→ Action item
Give the entries again, word for word.

BEGIN Task input

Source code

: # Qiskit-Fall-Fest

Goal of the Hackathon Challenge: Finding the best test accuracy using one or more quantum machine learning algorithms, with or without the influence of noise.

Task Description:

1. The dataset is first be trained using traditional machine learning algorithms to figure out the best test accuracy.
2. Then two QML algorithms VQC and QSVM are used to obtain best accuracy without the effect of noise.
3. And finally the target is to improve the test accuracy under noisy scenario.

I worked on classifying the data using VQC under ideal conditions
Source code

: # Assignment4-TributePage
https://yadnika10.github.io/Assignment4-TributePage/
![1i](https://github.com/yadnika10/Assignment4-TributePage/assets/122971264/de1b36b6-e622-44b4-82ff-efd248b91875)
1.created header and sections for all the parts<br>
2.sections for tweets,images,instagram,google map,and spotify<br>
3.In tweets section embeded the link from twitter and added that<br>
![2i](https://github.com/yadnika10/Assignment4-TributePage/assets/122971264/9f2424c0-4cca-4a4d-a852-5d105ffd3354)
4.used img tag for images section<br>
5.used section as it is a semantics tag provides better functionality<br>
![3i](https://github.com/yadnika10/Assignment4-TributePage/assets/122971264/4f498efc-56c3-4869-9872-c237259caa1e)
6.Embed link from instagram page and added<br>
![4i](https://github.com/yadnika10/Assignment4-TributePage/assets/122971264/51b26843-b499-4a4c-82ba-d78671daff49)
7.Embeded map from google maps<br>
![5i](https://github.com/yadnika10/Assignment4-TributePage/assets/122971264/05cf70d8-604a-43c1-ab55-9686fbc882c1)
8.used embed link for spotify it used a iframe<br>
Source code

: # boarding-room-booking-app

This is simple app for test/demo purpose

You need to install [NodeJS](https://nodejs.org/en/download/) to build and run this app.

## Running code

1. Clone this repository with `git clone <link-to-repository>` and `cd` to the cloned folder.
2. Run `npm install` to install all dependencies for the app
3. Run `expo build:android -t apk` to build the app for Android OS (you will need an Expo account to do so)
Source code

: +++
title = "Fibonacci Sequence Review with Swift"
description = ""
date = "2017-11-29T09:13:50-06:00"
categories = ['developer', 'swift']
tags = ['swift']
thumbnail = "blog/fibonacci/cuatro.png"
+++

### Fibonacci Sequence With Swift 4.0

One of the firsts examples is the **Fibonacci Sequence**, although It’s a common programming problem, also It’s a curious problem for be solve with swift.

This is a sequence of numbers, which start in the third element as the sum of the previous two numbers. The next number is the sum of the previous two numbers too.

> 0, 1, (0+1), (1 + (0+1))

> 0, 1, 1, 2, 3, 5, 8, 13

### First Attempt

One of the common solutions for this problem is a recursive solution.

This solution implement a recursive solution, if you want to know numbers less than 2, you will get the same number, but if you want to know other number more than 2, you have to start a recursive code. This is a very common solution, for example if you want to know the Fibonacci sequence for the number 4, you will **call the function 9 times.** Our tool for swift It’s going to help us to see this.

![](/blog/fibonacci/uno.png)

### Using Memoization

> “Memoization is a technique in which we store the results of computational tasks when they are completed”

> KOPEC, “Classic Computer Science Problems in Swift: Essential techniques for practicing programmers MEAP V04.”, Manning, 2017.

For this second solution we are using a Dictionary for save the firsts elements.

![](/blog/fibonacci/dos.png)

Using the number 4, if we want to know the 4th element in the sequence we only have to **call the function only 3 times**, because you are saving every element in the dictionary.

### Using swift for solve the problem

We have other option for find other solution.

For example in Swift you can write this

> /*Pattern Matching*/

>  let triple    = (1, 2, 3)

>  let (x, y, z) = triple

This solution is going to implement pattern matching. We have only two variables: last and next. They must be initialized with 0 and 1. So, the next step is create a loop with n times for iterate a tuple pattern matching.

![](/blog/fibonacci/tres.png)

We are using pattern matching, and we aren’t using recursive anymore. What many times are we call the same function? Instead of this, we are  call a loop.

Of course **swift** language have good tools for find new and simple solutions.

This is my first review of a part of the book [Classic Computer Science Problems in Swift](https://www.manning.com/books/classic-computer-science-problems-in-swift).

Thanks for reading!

END Task input

→ Your response
Source code

: # Qiskit-Fall-Fest

Goal of the Hackathon Challenge: Finding the best test accuracy using one or more quantum machine learning algorithms, with or without the influence of noise.

Task Description:

1. The dataset is first be trained using traditional machine learning algorithms to figure out the best test accuracy.
2. Then two QML algorithms VQC and QSVM are used to obtain best accuracy without the effect of noise.
3. And finally the target is to improve the test accuracy under noisy scenario.

I worked on classifying the data using VQC under ideal conditions
Source code

: # Assignment4-TributePage
https://yadnika10.github.io/Assignment4-TributePage/
![1i](https://github.com/yadnika10/Assignment4-TributePage/assets/122971264/de1b36b6-e622-44b4-82ff-efd248b91875)
1.created header and sections for all the parts<br>
2.sections for tweets,images,instagram,google map,and spotify<br>
3.In tweets section embeded the link from twitter and added that<br>
![2i](https://github.com/yadnika10/Assignment4-TributePage/assets/122971264/9f2424c0-4cca-4a4d-a852-5d105ffd3354)
4.used img tag for images section<br>
5.used section as it is a semantics tag provides better functionality<br>
![3i](https://github.com/yadnika10/Assignment4-TributePage/assets/122971264/4f498efc-56c3-4869-9872-c237259caa1e)
6.Embed link from instagram page and added<br>
![4i](https://github.com/yadnika10/Assignment4-TributePage/assets/122971264/51b26843-b499-4a4c-82ba-d78671daff49)
7.Embeded map from google maps<br>
![5i](https://github.com/yadnika10/Assignment4-TributePage/assets/122971264/05cf70d8-604a-43c1-ab55-9686fbc882c1)
8.used embed link for spotify it used a iframe<br>
Source code

: # boarding-room-booking-app

This is simple app for test/demo purpose

You need to install [NodeJS](https://nodejs.org/en/download/) to build and run this app.

## Running code

1. Clone this repository with `git clone <link-to-repository>` and `cd` to the cloned folder.
2. Run `npm install` to install all dependencies for the app
3. Run `expo build:android -t apk` to build the app for Android OS (you will need an Expo account to do so)
Source code

: +++
title = "Fibonacci Sequence Review with Swift"
description = ""
date = "2017-11-29T09:13:50-06:00"
categories = ['developer', 'swift']
tags = ['swift']
thumbnail = "blog/fibonacci/cuatro.png"
+++

### Fibonacci Sequence With Swift 4.0

One of the firsts examples is the **Fibonacci Sequence**, although It’s a common programming problem, also It’s a curious problem for be solve with swift.

This is a sequence of numbers, which start in the third element as the sum of the previous two numbers. The next number is the sum of the previous two numbers too.

> 0, 1, (0+1), (1 + (0+1))

> 0, 1, 1, 2, 3, 5, 8, 13

### First Attempt

One of the common solutions for this problem is a recursive solution.

This solution implement a recursive solution, if you want to know numbers less than 2, you will get the same number, but if you want to know other number more than 2, you have to start a recursive code. This is a very common solution, for example if you want to know the Fibonacci sequence for the number 4, you will **call the function 9 times.** Our tool for swift It’s going to help us to see this.

![](/blog/fibonacci/uno.png)

### Using Memoization

> “Memoization is a technique in which we store the results of computational tasks when they are completed”

> KOPEC, “Classic Computer Science Problems in Swift: Essential techniques for practicing programmers MEAP V04.”, Manning, 2017.

For this second solution we are using a Dictionary for save the firsts elements.

![](/blog/fibonacci/dos.png)

Using the number 4, if we want to know the 4th element in the sequence we only have to **call the function only 3 times**, because you are saving every element in the dictionary.

### Using swift for solve the problem

We have other option for find other solution.

For example in Swift you can write this

> /*Pattern Matching*/

>  let triple    = (1, 2, 3)

>  let (x, y, z) = triple

This solution is going to implement pattern matching. We have only two variables: last and next. They must be initialized with 0 and 1. So, the next step is create a loop with n times for iterate a tuple pattern matching.

![](/blog/fibonacci/tres.png)

We are using pattern matching, and we aren’t using recursive anymore. What many times are we call the same function? Instead of this, we are  call a loop.

Of course **swift** language have good tools for find new and simple solutions.

This is my first review of a part of the book [Classic Computer Science Problems in Swift](https://www.manning.com/books/classic-computer-science-problems-in-swift).

Thanks for reading!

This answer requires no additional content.